_TRY IT_. Wherever the string "timeInMs" appears in the records, return the line that holds it.
SUPPLIED MATERIAL below:
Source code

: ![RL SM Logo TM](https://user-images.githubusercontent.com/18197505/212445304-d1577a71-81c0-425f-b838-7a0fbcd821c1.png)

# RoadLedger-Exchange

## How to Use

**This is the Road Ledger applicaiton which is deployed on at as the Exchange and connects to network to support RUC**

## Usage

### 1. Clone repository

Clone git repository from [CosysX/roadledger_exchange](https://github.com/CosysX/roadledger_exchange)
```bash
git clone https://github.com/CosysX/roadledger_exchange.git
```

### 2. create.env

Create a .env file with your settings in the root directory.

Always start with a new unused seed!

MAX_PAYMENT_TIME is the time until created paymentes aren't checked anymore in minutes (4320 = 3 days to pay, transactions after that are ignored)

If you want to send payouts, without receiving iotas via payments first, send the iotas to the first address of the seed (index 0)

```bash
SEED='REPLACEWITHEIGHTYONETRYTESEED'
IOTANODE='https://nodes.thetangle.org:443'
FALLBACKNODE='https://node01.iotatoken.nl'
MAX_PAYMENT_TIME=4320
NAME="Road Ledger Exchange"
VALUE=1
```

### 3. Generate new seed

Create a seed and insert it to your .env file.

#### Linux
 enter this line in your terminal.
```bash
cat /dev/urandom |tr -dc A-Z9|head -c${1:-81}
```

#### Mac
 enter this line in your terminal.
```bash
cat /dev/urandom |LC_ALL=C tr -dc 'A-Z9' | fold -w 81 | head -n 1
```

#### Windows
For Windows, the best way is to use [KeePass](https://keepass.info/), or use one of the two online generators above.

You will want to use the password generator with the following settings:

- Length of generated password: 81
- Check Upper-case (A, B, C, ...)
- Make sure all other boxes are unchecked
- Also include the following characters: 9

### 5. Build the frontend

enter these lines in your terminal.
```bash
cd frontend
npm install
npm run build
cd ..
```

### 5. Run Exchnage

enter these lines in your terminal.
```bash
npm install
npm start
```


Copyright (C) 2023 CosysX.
End of SUPPLIED MATERIAL.
SUPPLIED MATERIAL below:
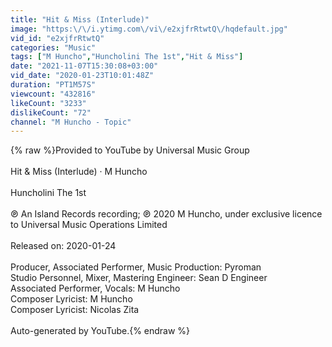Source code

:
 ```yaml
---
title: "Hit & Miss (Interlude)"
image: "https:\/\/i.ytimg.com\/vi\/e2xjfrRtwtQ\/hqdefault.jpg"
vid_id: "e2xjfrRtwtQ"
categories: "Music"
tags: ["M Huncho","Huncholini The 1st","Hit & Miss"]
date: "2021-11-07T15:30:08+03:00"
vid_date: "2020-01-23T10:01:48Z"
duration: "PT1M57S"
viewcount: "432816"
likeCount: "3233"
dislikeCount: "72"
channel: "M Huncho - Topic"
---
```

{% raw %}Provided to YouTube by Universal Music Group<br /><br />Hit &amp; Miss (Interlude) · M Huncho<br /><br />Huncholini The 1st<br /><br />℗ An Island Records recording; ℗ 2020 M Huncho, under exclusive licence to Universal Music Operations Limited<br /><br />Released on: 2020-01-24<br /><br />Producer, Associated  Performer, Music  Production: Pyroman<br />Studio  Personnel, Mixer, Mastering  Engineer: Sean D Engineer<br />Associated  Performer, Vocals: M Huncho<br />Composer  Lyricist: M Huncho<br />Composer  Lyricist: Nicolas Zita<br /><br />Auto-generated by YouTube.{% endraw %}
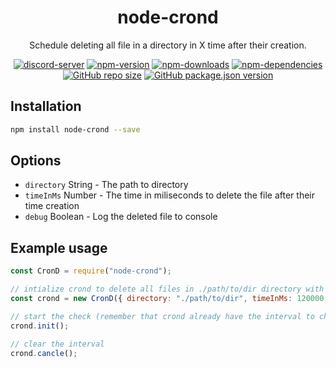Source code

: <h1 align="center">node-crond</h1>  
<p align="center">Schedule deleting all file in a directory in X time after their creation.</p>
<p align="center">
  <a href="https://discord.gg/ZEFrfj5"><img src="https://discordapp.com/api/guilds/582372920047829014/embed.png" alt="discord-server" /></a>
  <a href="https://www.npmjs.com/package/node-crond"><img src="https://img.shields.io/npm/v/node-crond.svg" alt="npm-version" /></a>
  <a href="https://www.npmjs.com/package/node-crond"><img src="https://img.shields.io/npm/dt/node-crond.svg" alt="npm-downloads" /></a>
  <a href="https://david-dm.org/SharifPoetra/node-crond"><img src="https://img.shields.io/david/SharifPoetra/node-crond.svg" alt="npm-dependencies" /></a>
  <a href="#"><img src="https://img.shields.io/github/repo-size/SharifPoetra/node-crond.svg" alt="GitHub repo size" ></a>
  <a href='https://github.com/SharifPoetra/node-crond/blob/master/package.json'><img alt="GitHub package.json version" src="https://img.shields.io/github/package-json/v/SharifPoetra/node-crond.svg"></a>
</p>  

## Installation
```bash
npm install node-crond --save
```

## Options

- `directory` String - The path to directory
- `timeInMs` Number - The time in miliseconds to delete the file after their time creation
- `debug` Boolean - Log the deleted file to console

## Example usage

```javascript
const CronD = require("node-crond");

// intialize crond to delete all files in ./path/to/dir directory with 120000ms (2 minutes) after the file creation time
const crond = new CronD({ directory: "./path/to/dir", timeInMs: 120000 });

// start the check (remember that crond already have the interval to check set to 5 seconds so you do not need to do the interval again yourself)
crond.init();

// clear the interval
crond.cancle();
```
End of SUPPLIED MATERIAL.
_EXERCISE ANSWER_.
- `timeInMs` Number - The time in miliseconds to delete the file after their time creation
const crond = new CronD({ directory: "./path/to/dir", timeInMs: 120000 });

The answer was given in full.